En vous félicitant pour le travail accompli 50 ans durant, je vous envoie en mission au nom de notre Eglise Famille de Dieu au Burkina Faso. L’UNESC a besoin de renouveler ses engagements auprès de la jeunesse dans la pastorale éducative. Le Pape François dans son Exhortation Apostolique Post-synodale « Christus Vivit » se préoccupe de l’avenir de la jeunesse du monde entier. L’introduction qu’il lance constitue pour chacun de vous un cahier de charge pour la mission auprès des Jeunes - Je le cite : « Il vit, le Christ, notre espérance et il est la plus belle jeunesse de ce monde. Tout ce qu’il touche devient jeune, devient nouveau, se remplit de vie. Les premières paroles que je voudrais adresser à chacun des jeunes chrétiens sont donc : Il vit et il te veut vivant »! (Christus vivit, 1). Tout membre de l’UNESC doit réfléchir sur la façon de toucher la jeunesse, de l’accompagner vers un mûrissement humain. Notre contexte éducationnel, en à point douter, est miné par de nombreux maux : précarité des populations, corruption des mentalités due à la chosification du sexe, la pornographie, la prostitution – le banditisme, l’usage précoce de la drogue et des stupéfiants. Pourtant, l’avenir de la jeunesse réside dans le travail et l’accompagnement de cette jeunesse. Redonnons cette conscience à notre jeunesse, donnons leur de l’espoir, celui que le Christ a su rendre au monde, en ressuscitant d’entre les morts.

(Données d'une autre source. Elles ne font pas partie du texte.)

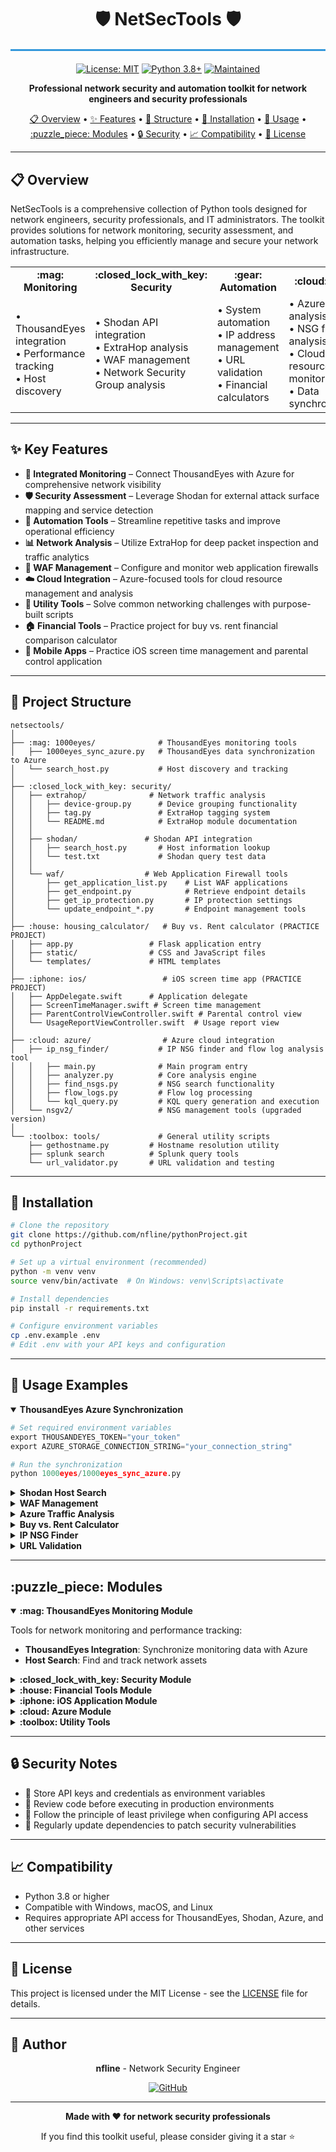 <div align="center">

# :shield: NetSecTools :shield:

<hr style="height:3px;border:none;background-color:#3498db;margin:20px 0">

[![License: MIT](https://img.shields.io/badge/License-MIT-yellow.svg)](https://opensource.org/licenses/MIT)
[![Python 3.8+](https://img.shields.io/badge/python-3.8+-blue.svg)](https://www.python.org/downloads/)
[![Maintained](https://img.shields.io/badge/Maintained%3F-yes-green.svg)](https://github.com/nfline/pythonProject/commits/master)

**Professional network security and automation toolkit for network engineers and security professionals**

</div>

<div align="center">

[:clipboard: Overview](#clipboard-overview) •
[:sparkles: Features](#sparkles-key-features) •
[:file_folder: Structure](#file_folder-project-structure) •
[:wrench: Installation](#wrench-installation) •
[:rocket: Usage](#rocket-usage-examples) •
[:puzzle_piece: Modules](#puzzle_piece-modules) •
[:lock: Security](#lock-security-notes) •
[:chart_with_upwards_trend: Compatibility](#chart_with_upwards_trend-compatibility) •
[:scroll: License](#scroll-license)

</div>

---

## :clipboard: Overview

NetSecTools is a comprehensive collection of Python tools designed for network engineers, security professionals, and IT administrators. The toolkit provides solutions for network monitoring, security assessment, and automation tasks, helping you efficiently manage and secure your network infrastructure.

<div align="center">
<table>
<tr>
<td align="center"><b>:mag: Monitoring</b></td>
<td align="center"><b>:closed_lock_with_key: Security</b></td>
<td align="center"><b>:gear: Automation</b></td>
<td align="center"><b>:cloud: Cloud</b></td>
</tr>
<tr>
<td>
• ThousandEyes integration<br>
• Performance tracking<br>
• Host discovery
</td>
<td>
• Shodan API integration<br>
• ExtraHop analysis<br>
• WAF management<br>
• Network Security Group analysis
</td>
<td>
• System automation<br>
• IP address management<br>
• URL validation<br>
• Financial calculators
</td>
<td>
• Azure traffic analysis<br>
• NSG flow logs analysis<br>
• Cloud resource monitoring<br>
• Data synchronization
</td>
</tr>
</table>
</div>

---

## :sparkles: Key Features

<div>

- **:arrows_counterclockwise: Integrated Monitoring** – Connect ThousandEyes with Azure for comprehensive network visibility
- **:shield: Security Assessment** – Leverage Shodan for external attack surface mapping and service detection
- **:robot: Automation Tools** – Streamline repetitive tasks and improve operational efficiency
- **:bar_chart: Network Analysis** – Utilize ExtraHop for deep packet inspection and traffic analytics
- **:broom: WAF Management** – Configure and monitor web application firewalls
- **:cloud: Cloud Integration** – Azure-focused tools for cloud resource management and analysis
- **:wrench: Utility Tools** – Solve common networking challenges with purpose-built scripts
- **:house: Financial Tools** – Practice project for buy vs. rent financial comparison calculator
- **:iphone: Mobile Apps** – Practice iOS screen time management and parental control application

</div>

---

## :file_folder: Project Structure

```
netsectools/
│
├── :mag: 1000eyes/              # ThousandEyes monitoring tools
│   ├── 1000eyes_sync_azure.py   # ThousandEyes data synchronization to Azure
│   └── search_host.py           # Host discovery and tracking
│
├── :closed_lock_with_key: security/             
│   ├── extrahop/              # Network traffic analysis
│   │   ├── device-group.py      # Device grouping functionality
│   │   ├── tag.py               # ExtraHop tagging system
│   │   └── README.md            # ExtraHop module documentation
│   │
│   ├── shodan/               # Shodan API integration
│   │   ├── search_host.py       # Host information lookup
│   │   └── test.txt             # Shodan query test data
│   │
│   └── waf/                  # Web Application Firewall tools
│       ├── get_application_list.py    # List WAF applications
│       ├── get_endpoint.py            # Retrieve endpoint details
│       ├── get_ip_protection.py       # IP protection settings
│       └── update_endpoint_*.py       # Endpoint management tools
│
├── :house: housing_calculator/   # Buy vs. Rent calculator (PRACTICE PROJECT)
│   ├── app.py                 # Flask application entry
│   ├── static/                # CSS and JavaScript files
│   └── templates/             # HTML templates
│
├── :iphone: ios/                 # iOS screen time app (PRACTICE PROJECT)
│   ├── AppDelegate.swift      # Application delegate
│   ├── ScreenTimeManager.swift # Screen time management
│   ├── ParentControlViewController.swift # Parental control view
│   └── UsageReportViewController.swift  # Usage report view
│
├── :cloud: azure/                # Azure cloud integration
│   ├── ip_nsg_finder/           # IP NSG finder and flow log analysis tool
│   │   ├── main.py              # Main program entry
│   │   ├── analyzer.py          # Core analysis engine
│   │   ├── find_nsgs.py         # NSG search functionality
│   │   ├── flow_logs.py         # Flow log processing
│   │   └── kql_query.py         # KQL query generation and execution
│   └── nsgv2/                   # NSG management tools (upgraded version)
│
└── :toolbox: tools/             # General utility scripts
    ├── gethostname.py         # Hostname resolution utility
    ├── splunk search          # Splunk query tools
    └── url_validator.py       # URL validation and testing
```

---

## :wrench: Installation

```bash
# Clone the repository
git clone https://github.com/nfline/pythonProject.git
cd pythonProject

# Set up a virtual environment (recommended)
python -m venv venv
source venv/bin/activate  # On Windows: venv\Scripts\activate

# Install dependencies
pip install -r requirements.txt

# Configure environment variables
cp .env.example .env
# Edit .env with your API keys and configuration
```

---

## :rocket: Usage Examples

<details open>
<summary><b>ThousandEyes Azure Synchronization</b></summary>

```python
# Set required environment variables
export THOUSANDEYES_TOKEN="your_token"
export AZURE_STORAGE_CONNECTION_STRING="your_connection_string"

# Run the synchronization
python 1000eyes/1000eyes_sync_azure.py
```
</details>

<details>
<summary><b>Shodan Host Search</b></summary>

```python
# Create an Excel file with IP addresses in the first column
# Run the script to fetch host information
python shodan/search_host.py
```
</details>

<details>
<summary><b>WAF Management</b></summary>

```python
# Configure your WAF credentials in .env
python waf/get_application_list.py
```
</details>

<details>
<summary><b>Azure Traffic Analysis</b></summary>

```python
# Ensure Azure credentials are configured
python azure/azure_traffic_analyzer.py
```
</details>

<details>
<summary><b>Buy vs. Rent Calculator</b></summary>

```python
# Run the Flask web application (practice project)
python housing_calculator/app.py

# Access in browser
http://localhost:5000
```
</details>

<details>
<summary><b>IP NSG Finder</b></summary>

```bash
# Login to Azure CLI
az login

# Run the IP NSG Finder tool
python -m azure.ip_nsg_finder.main --ip <target_IP_address> [--time-range <hours>] [--verbose]
```
</details>

<details>
<summary><b>URL Validation</b></summary>

```python
# Prepare an Excel file with a column named 'URL'
python tools/url_validator.py
```
</details>

---

## :puzzle_piece: Modules

<details open>
<summary><b>:mag: ThousandEyes Monitoring Module</b></summary>

Tools for network monitoring and performance tracking:

- **ThousandEyes Integration**: Synchronize monitoring data with Azure
- **Host Search**: Find and track network assets
</details>

<details>
<summary><b>:closed_lock_with_key: Security Module</b></summary>

Tools for security assessment and threat detection:

- **Shodan Integration**: External attack surface mapping
- **ExtraHop Analysis**: Network traffic inspection and analysis
- **WAF Management**: Web application firewall configuration
- **NSG Flow Log Analysis**: Azure Network Security Group traffic analysis
</details>

<details>
<summary><b>:house: Financial Tools Module</b></summary>

(Practice project) Financial analysis and decision support tools:

- **Buy vs. Rent Calculator**: Long-term financial planning and analysis
- **Investment Return Analysis**: Comparison of different housing investment returns
</details>

<details>
<summary><b>:iphone: iOS Application Module</b></summary>

(Practice project) iOS application development:

- **Screen Time Management**: Tool based on Apple's Screen Time API
- **Parental Controls**: Application usage control for parents
- **Usage Reports**: Detailed analysis of application usage
</details>

<details>
<summary><b>:cloud: Azure Module</b></summary>

Azure cloud management tools:

- **Traffic Analyzer**: Monitor and analyze Azure network traffic
- **IP NSG Finder**: Find NSGs associated with specific IP addresses and analyze flow logs
- **Resource Management**: Track and optimize Azure resources
</details>

<details>
<summary><b>:toolbox: Utility Tools</b></summary>

General-purpose network utilities:

- **URL Validator**: Check URL accessibility
- **Hostname Resolver**: DNS and hostname tools
- **Splunk Integration**: Query and analyze Splunk data
</details>

---

## :lock: Security Notes

- :key: Store API keys and credentials as environment variables
- :eyes: Review code before executing in production environments
- :closed_lock_with_key: Follow the principle of least privilege when configuring API access
- :arrows_counterclockwise: Regularly update dependencies to patch security vulnerabilities

---

## :chart_with_upwards_trend: Compatibility

- Python 3.8 or higher
- Compatible with Windows, macOS, and Linux
- Requires appropriate API access for ThousandEyes, Shodan, Azure, and other services

---

## :scroll: License

This project is licensed under the MIT License - see the [LICENSE](LICENSE) file for details.

---

## :bust_in_silhouette: Author

<div align="center">

**nfline** - Network Security Engineer

[![GitHub](https://img.shields.io/badge/GitHub-nfline-181717?style=flat&logo=github)](https://github.com/nfline)

</div>

---

<div align="center">

**Made with ❤️ for network security professionals**

If you find this toolkit useful, please consider giving it a star ⭐

</div>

C’est dire que, tous les membres de l’UNESC, chacun selon son charisme spécifique, doivent conjuguer leurs efforts dans une rencontre adaptée avec la jeunesse. L’éducation catholique ne prendra jamais racine, si la graine n’est semée et entretenue par des formateurs et des professeurs qui ont un bon cœur, à la fois paternel et magistral. Cela nous extirpe de notre confort, pour des initiatives plus jeunes. Il va s’en dire que l’évangélisation dans nos établissements Secondaires Catholiques prend une dimension de proximité fraternelle et amicale, entre les professeurs et les élèves, pour une redécouverte du Christ dans la personne même de l’encadreur.

Bien aimés de Dieu, dans l’Action de grâce pour 50 ans de vie de l’UNESC, demandons au Seigneur de nous donner le gout de travailler dans l’éducation comme la famille de Nazareth, Joseph et Marie œuvrant main dans la main pour la formation humaine intégrale des élèves et de la jeunesse.